* [WHAT YOU HAVE TO DO]:
Print every line below. Match each one exactly.

* [STORED DATA]:
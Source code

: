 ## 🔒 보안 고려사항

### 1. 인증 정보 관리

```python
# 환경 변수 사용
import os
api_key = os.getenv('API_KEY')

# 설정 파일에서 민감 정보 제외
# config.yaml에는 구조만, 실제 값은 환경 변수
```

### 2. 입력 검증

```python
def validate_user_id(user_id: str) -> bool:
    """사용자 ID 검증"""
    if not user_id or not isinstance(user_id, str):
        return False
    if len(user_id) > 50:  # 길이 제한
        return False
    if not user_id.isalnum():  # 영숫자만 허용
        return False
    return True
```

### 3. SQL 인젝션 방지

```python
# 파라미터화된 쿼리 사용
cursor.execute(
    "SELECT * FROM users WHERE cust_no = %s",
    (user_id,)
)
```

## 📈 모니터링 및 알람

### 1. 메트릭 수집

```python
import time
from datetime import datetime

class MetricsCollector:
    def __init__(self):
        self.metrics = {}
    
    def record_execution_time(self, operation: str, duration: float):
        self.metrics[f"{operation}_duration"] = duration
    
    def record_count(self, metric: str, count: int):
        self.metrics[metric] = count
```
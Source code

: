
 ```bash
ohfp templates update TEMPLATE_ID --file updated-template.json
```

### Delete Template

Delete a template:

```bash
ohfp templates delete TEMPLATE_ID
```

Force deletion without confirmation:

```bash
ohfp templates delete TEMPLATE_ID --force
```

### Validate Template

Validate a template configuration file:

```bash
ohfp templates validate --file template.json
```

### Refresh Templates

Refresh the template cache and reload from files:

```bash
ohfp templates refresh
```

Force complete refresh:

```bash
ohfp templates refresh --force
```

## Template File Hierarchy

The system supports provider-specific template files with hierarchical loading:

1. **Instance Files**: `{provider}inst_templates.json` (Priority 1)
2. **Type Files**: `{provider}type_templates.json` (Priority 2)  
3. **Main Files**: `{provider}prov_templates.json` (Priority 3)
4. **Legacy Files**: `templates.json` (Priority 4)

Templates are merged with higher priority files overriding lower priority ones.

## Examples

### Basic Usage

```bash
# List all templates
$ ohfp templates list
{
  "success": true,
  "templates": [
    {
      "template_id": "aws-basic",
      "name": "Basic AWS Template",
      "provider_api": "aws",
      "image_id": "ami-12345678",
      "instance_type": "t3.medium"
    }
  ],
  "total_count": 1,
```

* [RESULT FOR THIS EXERCISE]:
Source code

: ## 🔒 보안 고려사항

### 1. 인증 정보 관리

```python
# 환경 변수 사용
import os
api_key = os.getenv('API_KEY')

# 설정 파일에서 민감 정보 제외
# config.yaml에는 구조만, 실제 값은 환경 변수
```

### 2. 입력 검증

```python
def validate_user_id(user_id: str) -> bool:
    """사용자 ID 검증"""
    if not user_id or not isinstance(user_id, str):
        return False
    if len(user_id) > 50:  # 길이 제한
        return False
    if not user_id.isalnum():  # 영숫자만 허용
        return False
    return True
```

### 3. SQL 인젝션 방지

```python
# 파라미터화된 쿼리 사용
cursor.execute(
    "SELECT * FROM users WHERE cust_no = %s",
    (user_id,)
)
```

## 📈 모니터링 및 알람

### 1. 메트릭 수집

```python
import time
from datetime import datetime

class MetricsCollector:
    def __init__(self):
        self.metrics = {}
    
    def record_execution_time(self, operation: str, duration: float):
        self.metrics[f"{operation}_duration"] = duration
    
    def record_count(self, metric: str, count: int):
        self.metrics[metric] = count
```
Source code

:
 ```bash
ohfp templates update TEMPLATE_ID --file updated-template.json
```

### Delete Template

Delete a template:

```bash
ohfp templates delete TEMPLATE_ID
```

Force deletion without confirmation:

```bash
ohfp templates delete TEMPLATE_ID --force
```

### Validate Template

Validate a template configuration file:

```bash
ohfp templates validate --file template.json
```

### Refresh Templates

Refresh the template cache and reload from files:

```bash
ohfp templates refresh
```

Force complete refresh:

```bash
ohfp templates refresh --force
```

## Template File Hierarchy

The system supports provider-specific template files with hierarchical loading:

1. **Instance Files**: `{provider}inst_templates.json` (Priority 1)
2. **Type Files**: `{provider}type_templates.json` (Priority 2)  
3. **Main Files**: `{provider}prov_templates.json` (Priority 3)
4. **Legacy Files**: `templates.json` (Priority 4)

Templates are merged with higher priority files overriding lower priority ones.

## Examples

### Basic Usage

```bash
# List all templates
$ ohfp templates list
{
  "success": true,
  "templates": [
    {
      "template_id": "aws-basic",
      "name": "Basic AWS Template",
      "provider_api": "aws",
      "image_id": "ami-12345678",
      "instance_type": "t3.medium"
    }
  ],
  "total_count": 1,
```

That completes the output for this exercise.